## DATA LISTING
##############################
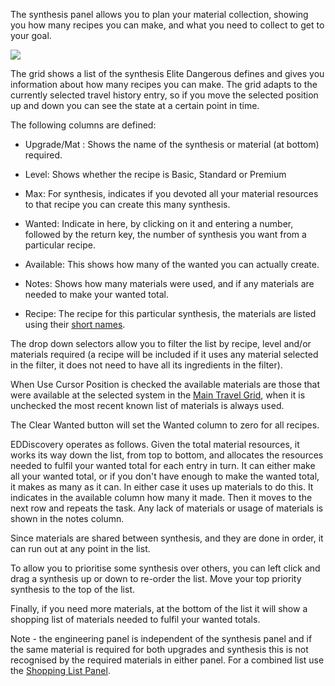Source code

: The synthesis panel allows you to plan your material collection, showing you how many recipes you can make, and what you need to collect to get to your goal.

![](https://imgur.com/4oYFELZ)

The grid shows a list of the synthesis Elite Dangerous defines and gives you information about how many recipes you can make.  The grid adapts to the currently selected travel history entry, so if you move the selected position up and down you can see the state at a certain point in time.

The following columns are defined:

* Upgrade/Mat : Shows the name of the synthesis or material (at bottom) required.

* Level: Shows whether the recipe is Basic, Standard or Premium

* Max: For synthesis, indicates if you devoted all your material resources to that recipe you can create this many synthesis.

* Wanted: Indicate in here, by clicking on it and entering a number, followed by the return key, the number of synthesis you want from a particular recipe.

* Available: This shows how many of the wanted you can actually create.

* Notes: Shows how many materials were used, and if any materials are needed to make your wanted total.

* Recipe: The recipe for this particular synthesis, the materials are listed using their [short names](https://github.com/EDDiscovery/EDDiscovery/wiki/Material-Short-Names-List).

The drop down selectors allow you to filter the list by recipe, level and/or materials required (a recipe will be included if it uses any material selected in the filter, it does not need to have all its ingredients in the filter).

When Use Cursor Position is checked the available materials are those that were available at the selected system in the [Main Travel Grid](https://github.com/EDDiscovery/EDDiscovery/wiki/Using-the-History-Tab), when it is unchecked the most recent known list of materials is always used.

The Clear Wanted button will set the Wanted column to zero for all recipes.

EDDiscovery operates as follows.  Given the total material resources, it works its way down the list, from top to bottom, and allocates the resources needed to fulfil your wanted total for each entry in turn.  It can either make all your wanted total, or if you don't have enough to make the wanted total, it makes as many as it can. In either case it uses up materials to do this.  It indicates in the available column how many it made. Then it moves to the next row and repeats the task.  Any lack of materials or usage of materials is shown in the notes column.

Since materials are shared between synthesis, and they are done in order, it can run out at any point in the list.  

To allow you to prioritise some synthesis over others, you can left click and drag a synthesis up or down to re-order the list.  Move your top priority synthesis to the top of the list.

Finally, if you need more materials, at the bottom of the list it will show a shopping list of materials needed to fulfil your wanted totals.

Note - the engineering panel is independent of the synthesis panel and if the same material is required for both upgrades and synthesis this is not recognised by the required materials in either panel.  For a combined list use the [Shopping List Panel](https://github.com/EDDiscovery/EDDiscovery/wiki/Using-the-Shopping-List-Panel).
##############################
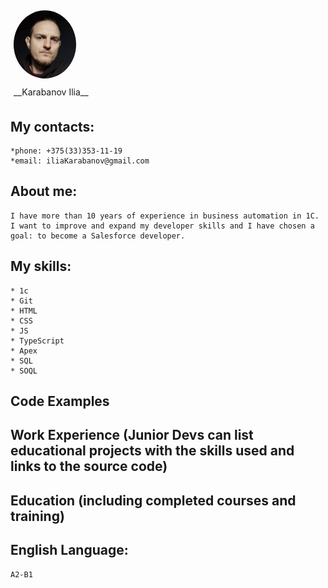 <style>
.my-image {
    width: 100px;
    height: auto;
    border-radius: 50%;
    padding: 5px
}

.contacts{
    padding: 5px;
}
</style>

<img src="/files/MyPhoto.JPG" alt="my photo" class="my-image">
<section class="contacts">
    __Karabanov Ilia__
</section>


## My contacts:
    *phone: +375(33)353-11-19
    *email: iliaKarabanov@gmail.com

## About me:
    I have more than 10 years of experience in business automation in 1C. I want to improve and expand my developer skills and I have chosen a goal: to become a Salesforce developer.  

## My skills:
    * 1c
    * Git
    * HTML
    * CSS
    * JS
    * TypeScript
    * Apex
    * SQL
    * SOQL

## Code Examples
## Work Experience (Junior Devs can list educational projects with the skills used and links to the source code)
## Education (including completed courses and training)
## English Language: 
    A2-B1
##############################
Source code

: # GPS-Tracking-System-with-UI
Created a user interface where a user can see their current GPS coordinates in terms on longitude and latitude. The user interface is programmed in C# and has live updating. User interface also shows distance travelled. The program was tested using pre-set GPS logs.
##############################
## ABOUT THIS TASK
Search term "will": return each line of the data that contains it.

## EXERCISE RESPONSE
The drop down selectors allow you to filter the list by recipe, level and/or materials required (a recipe will be included if it uses any material selected in the filter, it does not need to have all its ingredients in the filter).
The Clear Wanted button will set the Wanted column to zero for all recipes.
Finally, if you need more materials, at the bottom of the list it will show a shopping list of materials needed to fulfil your wanted totals.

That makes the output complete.